少し前になりますが、「嫌われる勇気」で注目を浴びたアドラー心理学。
ビジネス研修での依頼も、いただくようになり
ビジネスマンにも学んでいただけたらと思い、何回かに分けてお伝えしていこうと思います。

職場でのコミュニケーションに悩む人、自分の人生プランに悩む人、
今に幸せを見出せない人には、答えを見つけるヒントになればと思います。

アドラー心理学の特徴は、「すべての悩みは対人関係の悩みである」とした上で、
フロイト的な原因論を根底から覆す「目的論」の立場をとるところにあります。

たとえば、「子どものころに虐待を受けたから、社会でうまくやっていけない」と考えるのが
フロイト的な原因論であるのに対し、アドラー的な目的論では
「社会に出て他者と関係を築きたくないから、子どものころに虐待を受けた記憶を持ち出す」と考える。

つまりアドラーによれば、人は過去の「原因」によって突き動かされるのではなく、
今の「目的」に沿って生きているというものです。

こうしてトラウマを否定するアドラーは、人生(生き方)とはいつでも選択可能なものであり、
過去にどんなつらいことがあったとしても、これからどう生きるかには関係がない、と唱えました。
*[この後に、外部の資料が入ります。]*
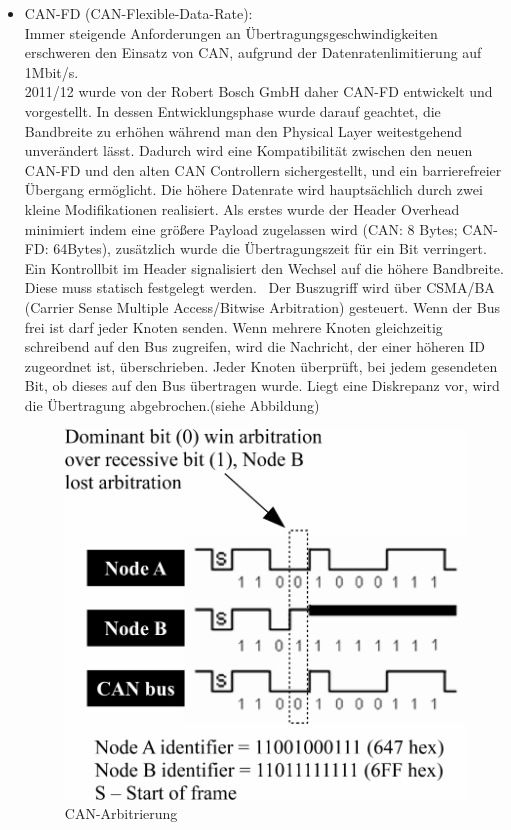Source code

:     \begin{itemize}
        \item{CAN-FD (CAN-Flexible-Data-Rate):}\\
        Immer steigende Anforderungen an Übertragungsgeschwindigkeiten erschweren den Einsatz von 
        CAN, aufgrund der Datenratenlimitierung auf 1Mbit/s.\\ 2011/12 wurde von der Robert Bosch GmbH 
        daher CAN-FD entwickelt und vorgestellt. In dessen
        Entwicklungsphase wurde darauf geachtet, die Bandbreite zu erhöhen während man den Physical 
        Layer weitestgehend unverändert lässt. Dadurch wird eine Kompatibilität zwischen den neuen 
        CAN-FD und den alten CAN Controllern sichergestellt, 
        und ein barrierefreier Übergang ermöglicht.
        Die höhere Datenrate wird hauptsächlich durch zwei kleine Modifikationen realisiert. 
        Als erstes wurde der Header Overhead minimiert indem eine größere Payload zugelassen 
        wird (CAN: 8 Bytes; CAN-FD: 64Bytes), zusätzlich wurde die Übertragungszeit für ein Bit 
        verringert.~\cite{LA_CAN_FD1}\\
        Ein Kontrollbit im Header signalisiert den Wechsel auf die höhere Bandbreite. Diese muss statisch 
        festgelegt werden.~\cite{LA_CAN_FD2}
        Der Buszugriff wird über CSMA/BA (Carrier Sense Multiple Access/Bitwise Arbitration) gesteuert.
        Wenn der Bus frei ist darf jeder Knoten senden. Wenn mehrere Knoten gleichzeitig schreibend auf 
        den Bus zugreifen, wird die Nachricht, der einer höheren ID zugeordnet ist, überschrieben. Jeder
        Knoten überprüft, bei jedem gesendeten Bit, ob dieses auf den Bus übertragen wurde. Liegt eine 
        Diskrepanz vor, wird die Übertragung abgebrochen.(siehe Abbildung)~\cite{LA_FR1}\cite{LA_CAN3}

        \begin{figure}
            \centering
            \includegraphics[width=0.5\linewidth]{./images/Kapitel4/CAN_Arbitration.png}
            \caption[
                An analysis of CAN-based steer-by-wire system performance in vehicle \cite{LA_CAN3}]{CAN-Arbitrierung}
        \end{figure}
    \end{itemize}
   
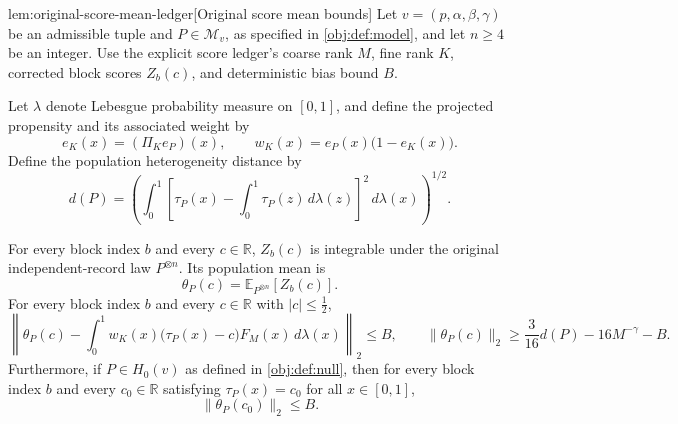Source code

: \documentclass[11pt]{article}
\begin{document}
\begin{lemmav}{lem:original-score-mean-ledger}[Original score mean bounds]
Let \(v=(p,\alpha,\beta,\gamma)\) be an admissible tuple and \(P\in\mathcal M_v\), as specified in \cref{obj:def:model}, and let \(n\ge4\) be an integer. Use the explicit score ledger's coarse rank \(M\), fine rank \(K\), corrected block scores \(Z_b(c)\), and deterministic bias bound \(B\).

Let \(\lambda\) denote Lebesgue probability measure on \([0,1]\), and define the projected propensity and its associated weight by
\[
e_K(x)=(\Pi_K e_P)(x),
\qquad
w_K(x)=e_P(x)\bigl(1-e_K(x)\bigr).
\]
Define the population heterogeneity distance by
\[
d(P)=
\left(
\int_0^1
\left[\tau_P(x)-\int_0^1\tau_P(z)\,d\lambda(z)\right]^2
\,d\lambda(x)
\right)^{1/2}.
\]

For every block index \(b\) and every \(c\in\mathbb R\), \(Z_b(c)\) is integrable under the original independent-record law \(P^{\otimes n}\). Its population mean is
\[
\theta_P(c)
=
\mathbb E_{P^{\otimes n}}\!\left[Z_b(c)\right].
\]
For every block index \(b\) and every \(c\in\mathbb R\) with \(|c|\le\tfrac12\),
\[
\left\|
\theta_P(c)
-
\int_0^1
w_K(x)\bigl(\tau_P(x)-c\bigr)F_M(x)\,d\lambda(x)
\right\|_2
\le B,
\qquad
\|\theta_P(c)\|_2
\ge
\frac{3}{16}d(P)-16M^{-\gamma}-B.
\]
Furthermore, if \(P\in H_0(v)\) as defined in \cref{obj:def:null}, then for every block index \(b\) and every \(c_0\in\mathbb R\) satisfying \(\tau_P(x)=c_0\) for all \(x\in[0,1]\),
\[
\|\theta_P(c_0)\|_2\le B.
\]
\end{lemmav}
\end{document}
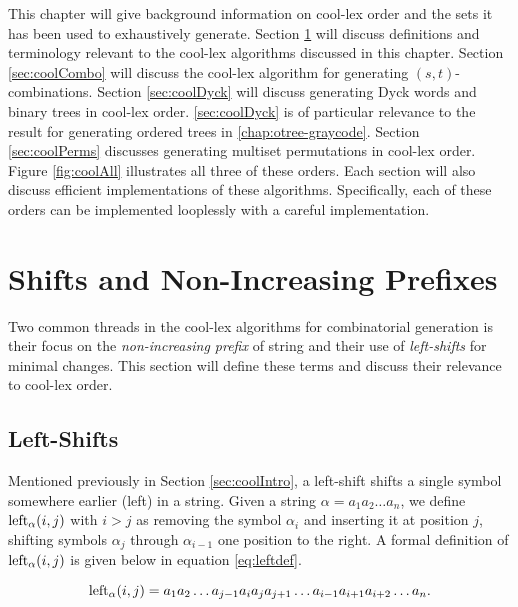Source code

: This chapter will give background information on cool-lex order and the sets it has been used to exhaustively generate.  Section \ref{sec:shiftsandprefixes} will discuss definitions and terminology relevant to the cool-lex algorithms discussed in this chapter.  Section \ref{sec:coolCombo} will discuss the cool-lex algorithm for generating $(s,t)$-combinations.  Section \ref{sec:coolDyck} will discuss generating Dyck words and binary trees in cool-lex order.  \ref{sec:coolDyck} is of particular relevance to the result for generating ordered trees in \ref{chap:otree-graycode}.  Section \ref{sec:coolPerms} discusses generating multiset permutations in cool-lex order.  Figure \ref{fig:coolAll} illustrates all three of these orders. Each section will also discuss efficient implementations of these algorithms.  Specifically, each of these orders can be implemented looplessly with a careful implementation.


\section{Shifts and Non-Increasing Prefixes} \label{sec:shiftsandprefixes}
Two common threads in the cool-lex algorithms for combinatorial generation is their focus on the \emph{non-increasing prefix} of string and their use of \emph{left-shifts} for minimal changes.  This section will define these terms and discuss their relevance to cool-lex order.

\subsection{Left-Shifts}
  Mentioned previously in Section \ref{sec:coolIntro}, a left-shift shifts a single symbol somewhere earlier (left) in a string.  Given a string $\alpha = a_1 a_2 \ldots a_n$, we define $\lshiftindex[\alpha]{i}{j}$ with $i > j$ as removing the symbol $\alpha_i$ and inserting it at position $j$, shifting symbols $\alpha_j$ through $\alpha_{i-1}$ one position to the right.  A formal definition of $\lshiftindex[\alpha]{i}{j}$ is given below in equation \eqref{eq:leftdef}.

\begin{equation} \label{eq:leftdef}
    \lshiftindex[\alpha]{i}{j} = a_1 a_2 \ldots a_{j-1} a_i a_{j} a_{j+1} \ldots a_{i-1} a_{i+1} a_{i+2} \ldots a_n.
\end{equation}


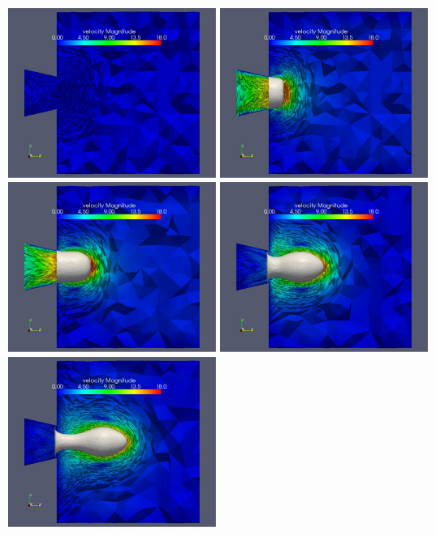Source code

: \begin{figure} \centering
  \includegraphics[width=0.49\textwidth]{figures/fig2a.eps}
  \includegraphics[width=0.49\textwidth]{figures/fig2b.eps}
  \includegraphics[width=0.49\textwidth]{figures/fig2c.eps}
  \includegraphics[width=0.49\textwidth]{figures/fig2d.eps}
  \includegraphics[width=0.49\textwidth]{figures/fig2e.eps}

\end{figure}
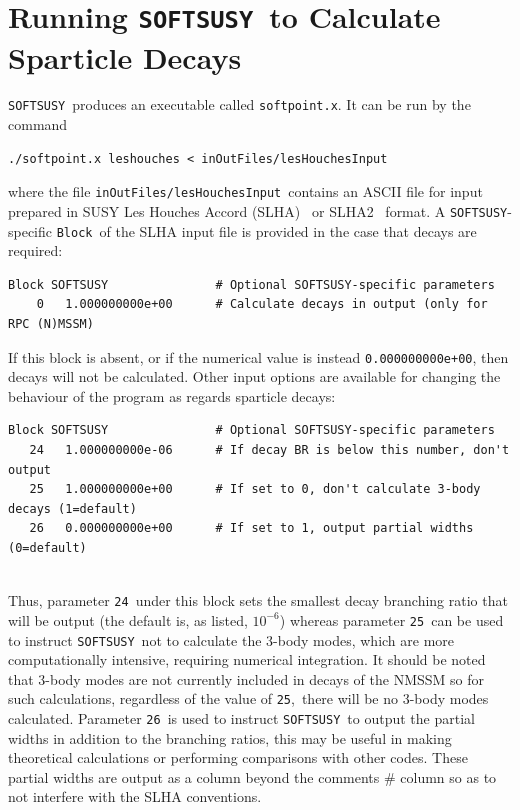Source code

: \documentclass[final,3p,times,pdflatex]{elsarticle}
\def\SOFTSUSY{{\tt SOFTSUSY}}
\def\code#1{{\tt #1}}
\begin{document}
\appendix

\section{Running \SOFTSUSY~to Calculate Sparticle Decays} \label{sec:run}

\SOFTSUSY~produces an executable called \code{softpoint.x}. It can be run by
the command
\begin{verbatim}
./softpoint.x leshouches < inOutFiles/lesHouchesInput
\end{verbatim}
where the file \code{inOutFiles/lesHouchesInput}~contains an ASCII file
for input
prepared in SUSY Les Houches Accord (SLHA)~\cite{Skands:2003cj} or
SLHA2~\cite{Allanach:2008qq} format. 
A \code{SOFTSUSY}-specific \code{Block}~of the SLHA input file is provided in
the case that decays are required:
\begin{verbatim}
Block SOFTSUSY               # Optional SOFTSUSY-specific parameters
    0   1.000000000e+00      # Calculate decays in output (only for RPC (N)MSSM)
\end{verbatim}
If this block is absent, or if the numerical value is instead
\code{0.000000000e+00}, then decays will not be calculated. 
Other input options are available for changing the behaviour of the program as
regards sparticle decays:
\begin{verbatim}
Block SOFTSUSY               # Optional SOFTSUSY-specific parameters
   24   1.000000000e-06      # If decay BR is below this number, don't output
   25   1.000000000e+00      # If set to 0, don't calculate 3-body decays (1=default)
   26   0.000000000e+00      # If set to 1, output partial widths (0=default)
   
\end{verbatim}
Thus, parameter \code{24}~under this block sets the smallest decay branching
ratio that will be output (the default is, as listed, $10^{-6}$) whereas 
parameter \code{25}~can be used to instruct \code{SOFTSUSY}~not to calculate
the 3-body modes, which are more computationally intensive, requiring
numerical integration. It should be noted that 3-body modes are not currently
included 
in decays of the NMSSM so for such calculations, regardless of the value
of \code{25},~there will be no 3-body modes calculated. Parameter \code{26}~is used to
instruct 
\code{SOFTSUSY}~to output the partial widths in addition to the branching
ratios, this 
may be useful in making theoretical calculations or performing comparisons
with other 
codes. These partial widths are output as a column beyond the comments $\#$
column so 
as to not interfere with the SLHA conventions. 
\end{document}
人は変われないのではなく、ただ「変わらない」という決心を下しているに過ぎない。

いま幸せを実感できない人に足りないのは、能力でもないし、お金でもないし、
恵まれた環境でもない。

変わること(幸せになること)に伴う「勇気」が足りないのだ。
それがアドラーの主張です。

そのシンプルにして深淵な思想は「勇気の心理学」とも呼ばれ、デール・カーネギーら
自己啓発のメンターたちにも多大な影響を与えたと言われています。


引き続きアドラーの理論を一つ一つ紐解いてみたいと思います。